(Records drawn from a dataset)
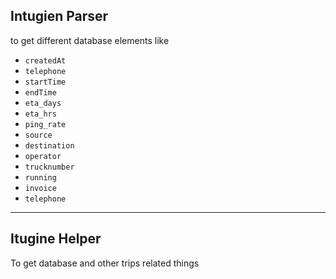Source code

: ## Intugien Parser 

to get different database elements like 

* `createdAt`
* `telephone`
* `startTime`
* `endTime`
* `eta_days`
* `eta_hrs`
* `ping_rate`
* `source`
* `destination`
* `operator`
* `trucknumber`
* `running`
* `invoice`
* `telephone`
    
    
---

## Itugine Helper

To get database and other trips related things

TASK DESCRIPTION →
Search the entries for the word "database", then list each line that holds it.

WRITTEN REPLY →
to get different database elements like 
To get database and other trips related things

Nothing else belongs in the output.